If you live in the area and work in Richmond your only alternative is to use the Amtrak in Newport News.  The problem with that is getting to the train station in Newport News.  Richmond has two Amtrak stations, Hampton Roads has one in two different cities, Richmond or Williamsburg.  Expect to pay at least $20 one way to make this trip.  That can add up and is not cost effective as you are looking at $200 a week.  Driving from Norfolk to Richmond is a different matter. 

You can take I-64 West, but you can also take VA-10 West as well.  The latter can take up to an extra 40 minutes.  It’s a strange route.  The proposed link between Richmond and Norfolk involves running a train along US 460, a four lane highway that will actually take you from here all the way into West Virginia.  It is two lanes each direction.  Seeing how Richmond and Norfolk are the two cities that people think about when you talk about Virginia it makes sense for both areas to be connected.  This may also be another step towards bringing the two metropolitain areas together, and hopefully will get some of the people on I-64 towards Richmond off of that road. 

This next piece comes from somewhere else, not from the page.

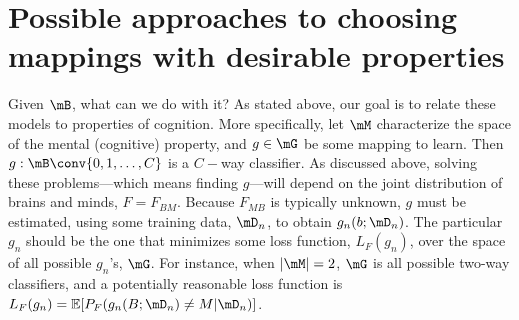 

\section{Possible approaches to choosing mappings with desirable properties}  %
\label{sec:map}

Given $\mB$, what can we do with it? As stated above, our goal is to relate these models to properties of cognition. More specifically, let $\mM$ characterize the space of the mental (cognitive) property, and $g \in \mG$ be some mapping to learn. Then $g: \mB \conv \{0,1,\ldots,C\}$ is a $C-$way classifier. 
As discussed above, solving these problems---which means finding $g$---will depend on the joint distribution of brains and minds, $F=F_{BM}$. Because $F_{MB}$ is typically unknown, $g$ must be estimated, using some training data, $\mD_n$, to obtain $g_n(b; \mD_n)$. The particular $g_n$ should be the one that minimizes some loss function, $L_F(g_n)$, over the space of all possible $g_n$'s, $\mG$. For instance, when $|\mM|=2$, $\mG$ is all possible two-way classifiers, and a potentially reasonable loss function is $L_F(g_n)=\mathbb{E}[P_F(g_n(B;\mD_n) \neq M | \mD_n)]$. %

It would not be an issue if there were three of four lanes from this area towards Richmond, as there are going from Richmond to Washington DC.  The idea is that passengers would not just hit Richmond from here through the train, but also take the train from Richmond to Washington DC.  That route is expensive too; you can easily spend $40 each way.  Trains between cities in this region is a great idea but Amtrak is prohibitively expensive for most people.  People may opt to use the service to go from Richmond to Norfolk or Richmond to DC on occassion but you would not use it as your primary means of going between cities.

What is practical and would work is linking up the cities to each other by rail.  Currently The Tide is using the tried and true method of running the rail line along the highway in Norfolk up to the city limits of Virginia Beach.  When the line is built in Virignia Beach it would probably continue to run along the highway on old tracks that would be retrofitted to handle light rail.  If you consider that there are five highways in this region (I-64, I-264, I-464, I-564 and I-664) it is forseable that five lines could be built.  That would put us in the same boat as Washington DC, who has five lines and one under construction. 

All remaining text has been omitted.